Jueves. Después de desayunar, no sé qué hacer, y terminamos saliendo con David hacia la costa. Es el mismo paisaje, casi la misma luz. Un sol prehistórico que fotografié sobre el oratorio. Me adelanté y me estaba aburriendo. Cuando David me alcanzó me dijo que fuéramos más cerca de la costa. La nieve se derretía y yo pensé que cerca del borde podía ser peligroso. ¿Qué pasaba si el hielo cedía y se desmoronaba? Pero el agua del mar se había retirado. Vimos un pequeño borde de un metro de hielo, o un poco más. Salté enseguida al lecho de piedra del mar que estaba seco o cruzado por pequeñas líneas de agua cristalina que hacía una música aguda y humana en tanto silencio. (El agua es humana en la Antártida, se mueve, canta, festeja nuestra presencia.) El mar se había ido con la marea pero miles de témpanos de todas las formas y tamaños había quedado ahí, armando un laberinto blanco.
El contraste con el negro del lecho marino que era negro me permitió sacar alguna foto menos transitada. Nos separamos porque los dos queríamos disfrutar de la ausencia del mar y lo que esa ausencia develaba por nuestra cuenta, solos, sin interrupciones. El sol hacia gotear el hielo y eso era hermoso y al mismo tiempo sensual y excepcional. Subí y bajé de algunos témpanos varados. Hacia el mediodía, me desabrigué, me saqué los guantes y me até la parte superior de mi overol en la cintura. Me quedé en remera y no tuve frío. Había gaviotas pescando en los charcos largos y profundos donde se veían pequeños crustáceos, como insectos marinos de color rojo. El hielo es hipnótico. Todo el tiempo asume formas hermosas que uno intenta descifrar sin resultado. ¿Por qué? ¿Por qué esas formas? ¿Qué significan? Mañana ya no van a estar ahí, de esa manera. No puede ser. ¿Qué significan esas formas, las formas de esas piezas de hielo? Nada. No significan nada. No hay jardín de las Hespérides, no hay espacio sagrado, ni laberinto, ni industria. Y sin embargo, están ahí, como fantasmas, como piedras que hablan y se mueven y cambian de forma.
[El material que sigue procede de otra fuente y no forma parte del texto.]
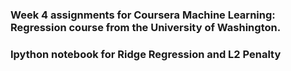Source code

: ### Week 4 assignments for Coursera Machine Learning: Regression course from the University of Washington.

### Ipython notebook for Ridge Regression and L2 Penalty




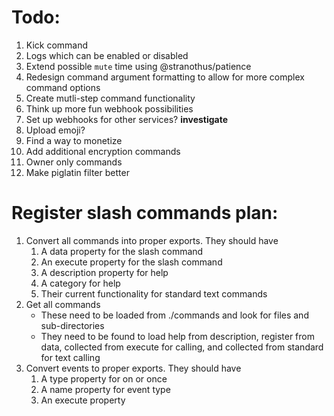 # Todo:

1. Kick command
2. Logs which can be enabled or disabled
3. Extend possible `mute` time using @stranothus/patience
4. Redesign command argument formatting to allow for more complex command options
5. Create mutli-step command functionality
6. Think up more fun webhook possibilities
7. Set up webhooks for other services? __investigate__
8. Upload emoji?
9. Find a way to monetize
10. Add additional encryption commands
11. Owner only commands
12. Make piglatin filter better

# Register slash commands plan:

1. Convert all commands into proper exports. They should have
    1. A data property for the slash command
    2. An execute property for the slash command
    3. A description property for help
    4. A category for help
    5. Their current functionality for standard text commands
2. Get all commands
    - These need to be loaded from ./commands and look for files and sub-directories
    - They need to be found to load help from description, register from data, collected from execute for calling, and collected from standard for text calling
3. Convert events to proper exports. They should have
    1. A type property for on or once
    2. A name property for event type
    3. An execute property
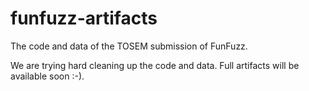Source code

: # funfuzz-artifacts
The code and data of the TOSEM submission of FunFuzz.

We are trying hard cleaning up the code and data. Full artifacts will be available soon :-).
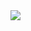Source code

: <img src="https://capsule-render.vercel.app/api?type=slice&color=auto&height=200&section=header&text=Neemoh&fontSize=90" />
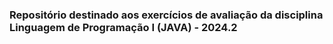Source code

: ### Repositório destinado aos exercícios de avaliação da disciplina Linguagem de Programação I (JAVA) - 2024.2

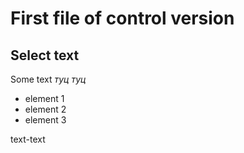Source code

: # First file of control version

## Select text
Some text
*туц туц*

* element 1
* element 2
* element 3 

text-text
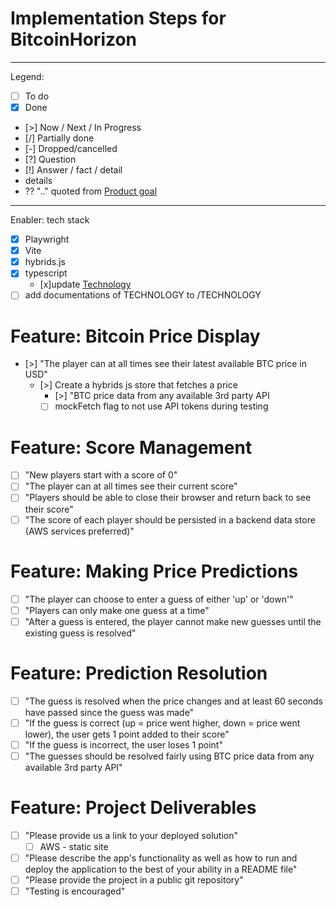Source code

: # Implementation Steps for BitcoinHorizon

---
Legend:

- [ ] To do
- [x] Done
- [>] Now / Next / In Progress
- [/] Partially done
- [-] Dropped/cancelled
- [?] Question
- [!] Answer / fact / detail
- details
- ?? ".." quoted from [Product goal](PRODUCT_GOAL.md)

---
Enabler: tech stack

- [x] Playwright
- [x] Vite
- [x] hybrids.js
- [x] typescript
  - [x]update [Technology](TECHNOLOGY.md)
- [ ] add documentations of TECHNOLOGY to /TECHNOLOGY

# Feature: Bitcoin Price Display

- [>] "The player can at all times see their latest available BTC price in USD"
  - [>] Create a hybrids js store that fetches a price
    - [>] "BTC price data from any available 3rd party API
    - [ ] mockFetch flag to not use API tokens during testing

# Feature: Score Management

- [ ] "New players start with a score of 0"
- [ ] "The player can at all times see their current score"
- [ ] "Players should be able to close their browser and return back to see their score"
- [ ] "The score of each player should be persisted in a backend data store (AWS services preferred)"

# Feature: Making Price Predictions

- [ ] "The player can choose to enter a guess of either 'up' or 'down'"
- [ ] "Players can only make one guess at a time"
- [ ] "After a guess is entered, the player cannot make new guesses until the existing guess is resolved"

# Feature: Prediction Resolution

- [ ] "The guess is resolved when the price changes and at least 60 seconds have passed since the guess was made"
- [ ] "If the guess is correct (up = price went higher, down = price went lower), the user gets 1 point added to their
  score"
- [ ] "If the guess is incorrect, the user loses 1 point"
- [ ] "The guesses should be resolved fairly using BTC price data from any available 3rd party API"

# Feature: Project Deliverables

- [ ] "Please provide us a link to your deployed solution"
  - [ ] AWS - static site
- [ ] "Please describe the app's functionality as well as how to run and deploy the application to the best of your
  ability in a README file"
- [ ] "Please provide the project in a public git repository"
- [ ] "Testing is encouraged"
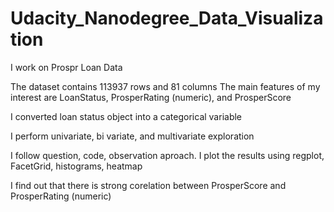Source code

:# Udacity_Nanodegree_Data_Visualization
I work on Prospr Loan Data

The dataset contains 113937 rows and 81 columns
The main features of my interest are LoanStatus, ProsperRating (numeric), and ProsperScore

I converted loan status object into a categorical variable

I perform univariate, bi variate, and multivariate exploration

I follow question, code, observation aproach. I plot the results using regplot, FacetGrid, histograms, heatmap

I find out that there is strong corelation between ProsperScore and ProsperRating (numeric)
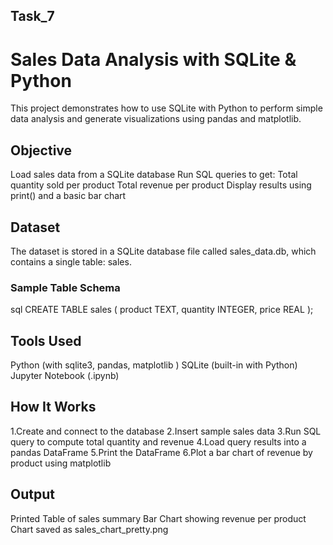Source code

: ## Task_7

#  Sales Data Analysis with SQLite & Python

This project demonstrates how to use SQLite with Python to perform simple data analysis and generate visualizations using pandas and matplotlib.

##  Objective

Load sales data from a SQLite database
Run SQL queries to get:
Total quantity sold per product
Total revenue per product
Display results using print() and a basic bar chart


##  Dataset

The dataset is stored in a SQLite database file called sales_data.db, which contains a single table: sales.

### Sample Table Schema
sql
CREATE TABLE sales (
    product TEXT,
    quantity INTEGER,
    price REAL
);
##  Tools Used

Python (with sqlite3, pandas, matplotlib )
SQLite (built-in with Python)
Jupyter Notebook (.ipynb)

## How It Works

1.Create and connect to the database
2.Insert sample sales data
3.Run SQL query to compute total quantity and revenue
4.Load query results into a pandas DataFrame
5.Print the DataFrame
6.Plot a bar chart of revenue by product using matplotlib

## Output
Printed Table of sales summary
Bar Chart showing revenue per product
Chart saved as sales_chart_pretty.png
Más tarde. En algún momento sentí que quizás los hielos nos odiaran por molestarlos pero no era eso lo que ocurría. Había una indiferencia muy grande hacia nosotros, esos visitantes que los recorrían, que subían a esos techos cubiertos de nieve, algunos firmes, otros más abiertos, intentando mantener el equilibro y no caer ni resbalar. Me filmé y filmé a David y sentí esa indiferencia. Por la tarde, toda esa belleza y ese armonioso silencio iban a desaparecer. La marea volvería a subir, inundando el hielo y llevándoselo. Ninguna pieza de hielo tiene miedo a la muerte. El hielo sabe que toda existencia es perecedera y que nuestros pasos y nuestras máquinas están hechas de materiales que mañana serán otra cosa. Noté que el tiempo está de su parte, que ellos no tenían ningún apego a ese momento que nosotros disfrutábamos. Cuando se hizo el mediodía, no esperamos el mar. Subimos otra vez a la costa y volvimos a la casa principal, cansados, justo para el almuerzo. Dejamos el sol brillando sobre el lecho marino de piedra negra, estriado por las glaciaciones.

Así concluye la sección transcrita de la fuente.